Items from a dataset
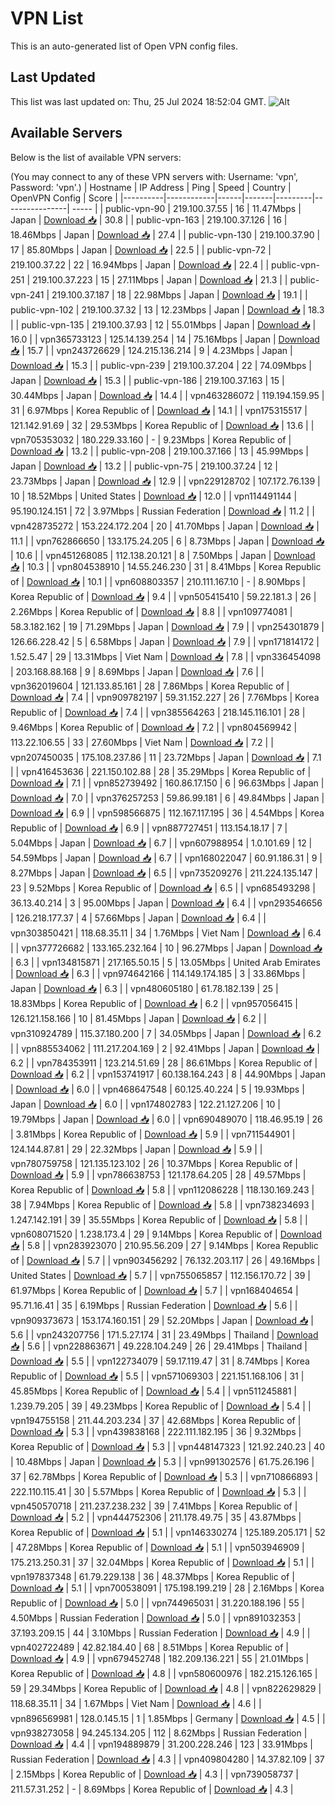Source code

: # VPN List

This is an auto-generated list of Open VPN config files.

## Last Updated

This list was last updated on: Thu, 25 Jul 2024 18:52:04 GMT.
![Alt](https://repobeats.axiom.co/api/embed/186b98318ef1479477931607c1ad7d823f12451f.svg "Repobeats analytics image")

## Available Servers

Below is the list of available VPN servers:

(You may connect to any of these VPN servers with: Username: 'vpn', Password: 'vpn'.)
| Hostname | IP Address | Ping | Speed | Country | OpenVPN Config | Score |
|----------|------------|------|-------|---------|----------------| ----- |
| public-vpn-90 | 219.100.37.55 | 16 | 11.47Mbps | Japan | [Download 📥](./configs/server_0_JP.ovpn) | 30.8 |
| public-vpn-163 | 219.100.37.126 | 16 | 18.46Mbps | Japan | [Download 📥](./configs/server_1_JP.ovpn) | 27.4 |
| public-vpn-130 | 219.100.37.90 | 17 | 85.80Mbps | Japan | [Download 📥](./configs/server_2_JP.ovpn) | 22.5 |
| public-vpn-72 | 219.100.37.22 | 22 | 16.94Mbps | Japan | [Download 📥](./configs/server_3_JP.ovpn) | 22.4 |
| public-vpn-251 | 219.100.37.223 | 15 | 27.11Mbps | Japan | [Download 📥](./configs/server_4_JP.ovpn) | 21.3 |
| public-vpn-241 | 219.100.37.187 | 18 | 22.98Mbps | Japan | [Download 📥](./configs/server_5_JP.ovpn) | 19.1 |
| public-vpn-102 | 219.100.37.32 | 13 | 12.23Mbps | Japan | [Download 📥](./configs/server_6_JP.ovpn) | 18.3 |
| public-vpn-135 | 219.100.37.93 | 12 | 55.01Mbps | Japan | [Download 📥](./configs/server_7_JP.ovpn) | 16.0 |
| vpn365733123 | 125.14.139.254 | 14 | 75.16Mbps | Japan | [Download 📥](./configs/server_8_JP.ovpn) | 15.7 |
| vpn243726629 | 124.215.136.214 | 9 | 4.23Mbps | Japan | [Download 📥](./configs/server_9_JP.ovpn) | 15.3 |
| public-vpn-239 | 219.100.37.204 | 22 | 74.09Mbps | Japan | [Download 📥](./configs/server_10_JP.ovpn) | 15.3 |
| public-vpn-186 | 219.100.37.163 | 15 | 30.44Mbps | Japan | [Download 📥](./configs/server_11_JP.ovpn) | 14.4 |
| vpn463286072 | 119.194.159.95 | 31 | 6.97Mbps | Korea Republic of | [Download 📥](./configs/server_12_KR.ovpn) | 14.1 |
| vpn175315517 | 121.142.91.69 | 32 | 29.53Mbps | Korea Republic of | [Download 📥](./configs/server_13_KR.ovpn) | 13.6 |
| vpn705353032 | 180.229.33.160 | - | 9.23Mbps | Korea Republic of | [Download 📥](./configs/server_14_KR.ovpn) | 13.2 |
| public-vpn-208 | 219.100.37.166 | 13 | 45.99Mbps | Japan | [Download 📥](./configs/server_15_JP.ovpn) | 13.2 |
| public-vpn-75 | 219.100.37.24 | 12 | 23.73Mbps | Japan | [Download 📥](./configs/server_16_JP.ovpn) | 12.9 |
| vpn229128702 | 107.172.76.139 | 10 | 18.52Mbps | United States | [Download 📥](./configs/server_17_US.ovpn) | 12.0 |
| vpn114491144 | 95.190.124.151 | 72 | 3.97Mbps | Russian Federation | [Download 📥](./configs/server_18_RU.ovpn) | 11.2 |
| vpn428735272 | 153.224.172.204 | 20 | 41.70Mbps | Japan | [Download 📥](./configs/server_19_JP.ovpn) | 11.1 |
| vpn762866650 | 133.175.24.205 | 6 | 8.73Mbps | Japan | [Download 📥](./configs/server_20_JP.ovpn) | 10.6 |
| vpn451268085 | 112.138.20.121 | 8 | 7.50Mbps | Japan | [Download 📥](./configs/server_21_JP.ovpn) | 10.3 |
| vpn804538910 | 14.55.246.230 | 31 | 8.41Mbps | Korea Republic of | [Download 📥](./configs/server_22_KR.ovpn) | 10.1 |
| vpn608803357 | 210.111.167.10 | - | 8.90Mbps | Korea Republic of | [Download 📥](./configs/server_23_KR.ovpn) | 9.4 |
| vpn505415410 | 59.22.181.3 | 26 | 2.26Mbps | Korea Republic of | [Download 📥](./configs/server_24_KR.ovpn) | 8.8 |
| vpn109774081 | 58.3.182.162 | 19 | 71.29Mbps | Japan | [Download 📥](./configs/server_25_JP.ovpn) | 7.9 |
| vpn254301879 | 126.66.228.42 | 5 | 6.58Mbps | Japan | [Download 📥](./configs/server_26_JP.ovpn) | 7.9 |
| vpn171814172 | 1.52.5.47 | 29 | 13.31Mbps | Viet Nam | [Download 📥](./configs/server_27_VN.ovpn) | 7.8 |
| vpn336454098 | 203.168.88.168 | 9 | 8.69Mbps | Japan | [Download 📥](./configs/server_28_JP.ovpn) | 7.6 |
| vpn362019604 | 121.133.85.161 | 28 | 7.86Mbps | Korea Republic of | [Download 📥](./configs/server_29_KR.ovpn) | 7.4 |
| vpn909782197 | 59.31.152.227 | 26 | 7.76Mbps | Korea Republic of | [Download 📥](./configs/server_30_KR.ovpn) | 7.4 |
| vpn385564263 | 218.145.116.101 | 28 | 9.46Mbps | Korea Republic of | [Download 📥](./configs/server_31_KR.ovpn) | 7.2 |
| vpn804569942 | 113.22.106.55 | 33 | 27.60Mbps | Viet Nam | [Download 📥](./configs/server_32_VN.ovpn) | 7.2 |
| vpn207450035 | 175.108.237.86 | 11 | 23.72Mbps | Japan | [Download 📥](./configs/server_33_JP.ovpn) | 7.1 |
| vpn416453636 | 221.150.102.88 | 28 | 35.29Mbps | Korea Republic of | [Download 📥](./configs/server_34_KR.ovpn) | 7.1 |
| vpn852739492 | 160.86.17.150 | 6 | 96.63Mbps | Japan | [Download 📥](./configs/server_35_JP.ovpn) | 7.0 |
| vpn376257253 | 59.86.99.181 | 6 | 49.84Mbps | Japan | [Download 📥](./configs/server_36_JP.ovpn) | 6.9 |
| vpn598566875 | 112.167.117.195 | 36 | 4.54Mbps | Korea Republic of | [Download 📥](./configs/server_37_KR.ovpn) | 6.9 |
| vpn887727451 | 113.154.18.17 | 7 | 5.04Mbps | Japan | [Download 📥](./configs/server_38_JP.ovpn) | 6.7 |
| vpn607988954 | 1.0.101.69 | 12 | 54.59Mbps | Japan | [Download 📥](./configs/server_39_JP.ovpn) | 6.7 |
| vpn168022047 | 60.91.186.31 | 9 | 8.27Mbps | Japan | [Download 📥](./configs/server_40_JP.ovpn) | 6.5 |
| vpn735209276 | 211.224.135.147 | 23 | 9.52Mbps | Korea Republic of | [Download 📥](./configs/server_41_KR.ovpn) | 6.5 |
| vpn685493298 | 36.13.40.214 | 3 | 95.00Mbps | Japan | [Download 📥](./configs/server_42_JP.ovpn) | 6.4 |
| vpn293546656 | 126.218.177.37 | 4 | 57.66Mbps | Japan | [Download 📥](./configs/server_43_JP.ovpn) | 6.4 |
| vpn303850421 | 118.68.35.11 | 34 | 1.76Mbps | Viet Nam | [Download 📥](./configs/server_44_VN.ovpn) | 6.4 |
| vpn377726682 | 133.165.232.164 | 10 | 96.27Mbps | Japan | [Download 📥](./configs/server_45_JP.ovpn) | 6.3 |
| vpn134815871 | 217.165.50.15 | 5 | 13.05Mbps | United Arab Emirates | [Download 📥](./configs/server_46_AE.ovpn) | 6.3 |
| vpn974642166 | 114.149.174.185 | 3 | 33.86Mbps | Japan | [Download 📥](./configs/server_47_JP.ovpn) | 6.3 |
| vpn480605180 | 61.78.182.139 | 25 | 18.83Mbps | Korea Republic of | [Download 📥](./configs/server_48_KR.ovpn) | 6.2 |
| vpn957056415 | 126.121.158.166 | 10 | 81.45Mbps | Japan | [Download 📥](./configs/server_49_JP.ovpn) | 6.2 |
| vpn310924789 | 115.37.180.200 | 7 | 34.05Mbps | Japan | [Download 📥](./configs/server_50_JP.ovpn) | 6.2 |
| vpn885534062 | 111.217.204.169 | 2 | 92.41Mbps | Japan | [Download 📥](./configs/server_51_JP.ovpn) | 6.2 |
| vpn784353911 | 123.214.51.69 | 28 | 86.61Mbps | Korea Republic of | [Download 📥](./configs/server_52_KR.ovpn) | 6.2 |
| vpn153741917 | 60.138.164.243 | 8 | 44.90Mbps | Japan | [Download 📥](./configs/server_53_JP.ovpn) | 6.0 |
| vpn468647548 | 60.125.40.224 | 5 | 19.93Mbps | Japan | [Download 📥](./configs/server_54_JP.ovpn) | 6.0 |
| vpn174802783 | 122.21.127.206 | 10 | 19.79Mbps | Japan | [Download 📥](./configs/server_55_JP.ovpn) | 6.0 |
| vpn690489070 | 118.46.95.19 | 26 | 3.81Mbps | Korea Republic of | [Download 📥](./configs/server_56_KR.ovpn) | 5.9 |
| vpn711544901 | 124.144.87.81 | 29 | 22.32Mbps | Japan | [Download 📥](./configs/server_57_JP.ovpn) | 5.9 |
| vpn780759758 | 121.135.123.102 | 26 | 10.37Mbps | Korea Republic of | [Download 📥](./configs/server_58_KR.ovpn) | 5.9 |
| vpn786638753 | 121.178.64.205 | 28 | 49.57Mbps | Korea Republic of | [Download 📥](./configs/server_59_KR.ovpn) | 5.8 |
| vpn112086228 | 118.130.169.243 | 38 | 7.94Mbps | Korea Republic of | [Download 📥](./configs/server_60_KR.ovpn) | 5.8 |
| vpn738234693 | 1.247.142.191 | 39 | 35.55Mbps | Korea Republic of | [Download 📥](./configs/server_61_KR.ovpn) | 5.8 |
| vpn608071520 | 1.238.173.4 | 29 | 9.14Mbps | Korea Republic of | [Download 📥](./configs/server_62_KR.ovpn) | 5.8 |
| vpn283923070 | 210.95.56.209 | 27 | 9.14Mbps | Korea Republic of | [Download 📥](./configs/server_63_KR.ovpn) | 5.7 |
| vpn903456292 | 76.132.203.117 | 26 | 49.16Mbps | United States | [Download 📥](./configs/server_64_US.ovpn) | 5.7 |
| vpn755065857 | 112.156.170.72 | 39 | 61.97Mbps | Korea Republic of | [Download 📥](./configs/server_65_KR.ovpn) | 5.7 |
| vpn168404654 | 95.71.16.41 | 35 | 6.19Mbps | Russian Federation | [Download 📥](./configs/server_66_RU.ovpn) | 5.6 |
| vpn909373673 | 153.174.160.151 | 29 | 52.20Mbps | Japan | [Download 📥](./configs/server_67_JP.ovpn) | 5.6 |
| vpn243207756 | 171.5.27.174 | 31 | 23.49Mbps | Thailand | [Download 📥](./configs/server_68_TH.ovpn) | 5.6 |
| vpn228863671 | 49.228.104.249 | 26 | 29.41Mbps | Thailand | [Download 📥](./configs/server_69_TH.ovpn) | 5.5 |
| vpn122734079 | 59.17.119.47 | 31 | 8.74Mbps | Korea Republic of | [Download 📥](./configs/server_70_KR.ovpn) | 5.5 |
| vpn571069303 | 221.151.168.106 | 31 | 45.85Mbps | Korea Republic of | [Download 📥](./configs/server_71_KR.ovpn) | 5.4 |
| vpn511245881 | 1.239.79.205 | 39 | 49.23Mbps | Korea Republic of | [Download 📥](./configs/server_72_KR.ovpn) | 5.4 |
| vpn194755158 | 211.44.203.234 | 37 | 42.68Mbps | Korea Republic of | [Download 📥](./configs/server_73_KR.ovpn) | 5.3 |
| vpn439838168 | 222.111.182.195 | 36 | 9.32Mbps | Korea Republic of | [Download 📥](./configs/server_74_KR.ovpn) | 5.3 |
| vpn448147323 | 121.92.240.23 | 40 | 10.48Mbps | Japan | [Download 📥](./configs/server_75_JP.ovpn) | 5.3 |
| vpn991302576 | 61.75.26.196 | 37 | 62.78Mbps | Korea Republic of | [Download 📥](./configs/server_76_KR.ovpn) | 5.3 |
| vpn710866893 | 222.110.115.41 | 30 | 5.57Mbps | Korea Republic of | [Download 📥](./configs/server_77_KR.ovpn) | 5.3 |
| vpn450570718 | 211.237.238.232 | 39 | 7.41Mbps | Korea Republic of | [Download 📥](./configs/server_78_KR.ovpn) | 5.2 |
| vpn444752306 | 211.178.49.75 | 35 | 43.87Mbps | Korea Republic of | [Download 📥](./configs/server_79_KR.ovpn) | 5.1 |
| vpn146330274 | 125.189.205.171 | 52 | 47.28Mbps | Korea Republic of | [Download 📥](./configs/server_80_KR.ovpn) | 5.1 |
| vpn503946909 | 175.213.250.31 | 37 | 32.04Mbps | Korea Republic of | [Download 📥](./configs/server_81_KR.ovpn) | 5.1 |
| vpn197837348 | 61.79.229.138 | 36 | 48.37Mbps | Korea Republic of | [Download 📥](./configs/server_82_KR.ovpn) | 5.1 |
| vpn700538091 | 175.198.199.219 | 28 | 2.16Mbps | Korea Republic of | [Download 📥](./configs/server_83_KR.ovpn) | 5.0 |
| vpn744965031 | 31.220.188.196 | 55 | 4.50Mbps | Russian Federation | [Download 📥](./configs/server_84_RU.ovpn) | 5.0 |
| vpn891032353 | 37.193.209.15 | 44 | 3.10Mbps | Russian Federation | [Download 📥](./configs/server_85_RU.ovpn) | 4.9 |
| vpn402722489 | 42.82.184.40 | 68 | 8.51Mbps | Korea Republic of | [Download 📥](./configs/server_86_KR.ovpn) | 4.9 |
| vpn679452748 | 182.209.136.221 | 55 | 21.01Mbps | Korea Republic of | [Download 📥](./configs/server_87_KR.ovpn) | 4.8 |
| vpn580600976 | 182.215.126.165 | 59 | 29.34Mbps | Korea Republic of | [Download 📥](./configs/server_88_KR.ovpn) | 4.8 |
| vpn822629829 | 118.68.35.11 | 34 | 1.67Mbps | Viet Nam | [Download 📥](./configs/server_89_VN.ovpn) | 4.6 |
| vpn896569981 | 128.0.145.15 | 1 | 1.85Mbps | Germany | [Download 📥](./configs/server_90_DE.ovpn) | 4.5 |
| vpn938273058 | 94.245.134.205 | 112 | 8.62Mbps | Russian Federation | [Download 📥](./configs/server_91_RU.ovpn) | 4.4 |
| vpn194889879 | 31.200.228.246 | 123 | 33.91Mbps | Russian Federation | [Download 📥](./configs/server_92_RU.ovpn) | 4.3 |
| vpn409804280 | 14.37.82.109 | 37 | 2.15Mbps | Korea Republic of | [Download 📥](./configs/server_93_KR.ovpn) | 4.3 |
| vpn739058737 | 211.57.31.252 | - | 8.69Mbps | Korea Republic of | [Download 📥](./configs/server_94_KR.ovpn) | 4.3 |
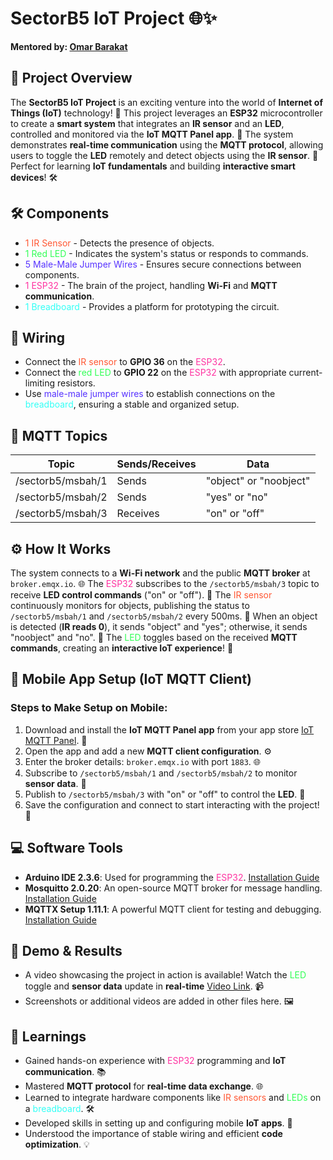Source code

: # SectorB5 IoT Project 🌐✨  
**Mentored by: [Omar Barakat](https://www.linkedin.com/in/omarbarakota/)**  

## 🌟 Project Overview  
The **SectorB5 IoT Project** is an exciting venture into the world of **Internet of Things (IoT)** technology! 🎉 This project leverages an **ESP32** microcontroller to create a **smart system** that integrates an **IR sensor** and an **LED**, controlled and monitored via the **IoT MQTT Panel app**. 🚀 The system demonstrates **real-time communication** using the **MQTT protocol**, allowing users to toggle the **LED** remotely and detect objects using the **IR sensor**. 🌱 Perfect for learning **IoT fundamentals** and building **interactive smart devices**! 🛠️  

## 🛠️ Components  
- <span style="color: #FF5733">1 IR Sensor</span> - Detects the presence of objects.  
- <span style="color: #33FF57">1 Red LED</span> - Indicates the system's status or responds to commands.  
- <span style="color: #5733FF">5 Male-Male Jumper Wires</span> - Ensures secure connections between components.  
- <span style="color: #FF33A1">1 ESP32</span> - The brain of the project, handling **Wi-Fi** and **MQTT communication**.  
- <span style="color: #33FFF6">1 Breadboard</span> - Provides a platform for prototyping the circuit.  

## 🔌 Wiring  
- Connect the <span style="color: #FF5733">IR sensor</span> to **GPIO 36** on the <span style="color: #FF33A1">ESP32</span>.  
- Connect the <span style="color: #33FF57">red LED</span> to **GPIO 22** on the <span style="color: #FF33A1">ESP32</span> with appropriate current-limiting resistors.  
- Use <span style="color: #5733FF">male-male jumper wires</span> to establish connections on the <span style="color: #33FFF6">breadboard</span>, ensuring a stable and organized setup.  

## 📡 MQTT Topics  

| Topic              | Sends/Receives         | Data                     |
|--------------------|-------------------------|--------------------------|
| /sectorb5/msbah/1  | Sends                  | "object" or "noobject"   |
| /sectorb5/msbah/2  | Sends                  | "yes" or "no"            |
| /sectorb5/msbah/3  | Receives               | "on" or "off"            |

## ⚙️ How It Works  
The system connects to a **Wi-Fi network** and the public **MQTT broker** at `broker.emqx.io`. 🌐 The <span style="color: #FF33A1">ESP32</span> subscribes to the `/sectorb5/msbah/3` topic to receive **LED control commands** ("on" or "off"). 📡 The <span style="color: #FF5733">IR sensor</span> continuously monitors for objects, publishing the status to `/sectorb5/msbah/1` and `/sectorb5/msbah/2` every 500ms. 🔄 When an object is detected (**IR reads 0**), it sends "object" and "yes"; otherwise, it sends "noobject" and "no". 🎯 The <span style="color: #33FF57">LED</span> toggles based on the received **MQTT commands**, creating an **interactive IoT experience**! 🌈  

## 📱 Mobile App Setup (IoT MQTT Client)  
### Steps to Make Setup on Mobile:  
1. Download and install the **IoT MQTT Panel app** from your app store [IoT MQTT Panel](https://play.google.com/store/apps/details?id=snr.lab.iotmqttpanel.prod). 📲  
2. Open the app and add a new **MQTT client configuration**. ⚙️  
3. Enter the broker details: `broker.emqx.io` with port `1883`. 🌐  
4. Subscribe to `/sectorb5/msbah/1` and `/sectorb5/msbah/2` to monitor **sensor data**. 👀  
5. Publish to `/sectorb5/msbah/3` with "on" or "off" to control the **LED**. 🔧  
6. Save the configuration and connect to start interacting with the project! 🎉  

## 💻 Software Tools  
- **Arduino IDE 2.3.6**: Used for programming the <span style="color: #FF33A1">ESP32</span>. [Installation Guide](https://support.arduino.cc/hc/en-us/articles/360019833020-Download-and-install-Arduino-IDE)  
- **Mosquitto 2.0.20**: An open-source MQTT broker for message handling. [Installation Guide](https://mosquitto.org/download/)  
- **MQTTX Setup 1.11.1**: A powerful MQTT client for testing and debugging. [Installation Guide](https://mqttx.app/downloads)  

## 🎥 Demo & Results  
- A video showcasing the project in action is available! Watch the <span style="color: #33FF57">LED</span> toggle and **sensor data** update in **real-time** [Video Link](https://drive.google.com/file/d/17rBqDjGTfwB-cq_1fCfG6H2kz-n7MWRv/view?usp=drivesdk). 📹  
- Screenshots or additional videos are added in other files here. 🖼️  

## 🧠 Learnings  
- Gained hands-on experience with <span style="color: #FF33A1">ESP32</span> programming and **IoT communication**. 📚  
- Mastered **MQTT protocol** for **real-time data exchange**. 🌐  
- Learned to integrate hardware components like <span style="color: #FF5733">IR sensors</span> and <span style="color: #33FF57">LEDs</span> on a <span style="color: #33FFF6">breadboard</span>. 🛠️  
- Developed skills in setting up and configuring mobile **IoT apps**. 📱  
- Understood the importance of stable wiring and efficient **code optimization**. 💡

Your objective
Give the lines again exactly, beginning with the first line of the records above and ending with the line that contains "Below is the", and include no pictures.

Written answer
Source code

: # VPN List

This is an auto-generated list of Open VPN config files.

## Last Updated

This list was last updated on: Thu, 25 Jul 2024 18:52:04 GMT.
![Alt](https://repobeats.axiom.co/api/embed/186b98318ef1479477931607c1ad7d823f12451f.svg "Repobeats analytics image")

## Available Servers

Below is the list of available VPN servers:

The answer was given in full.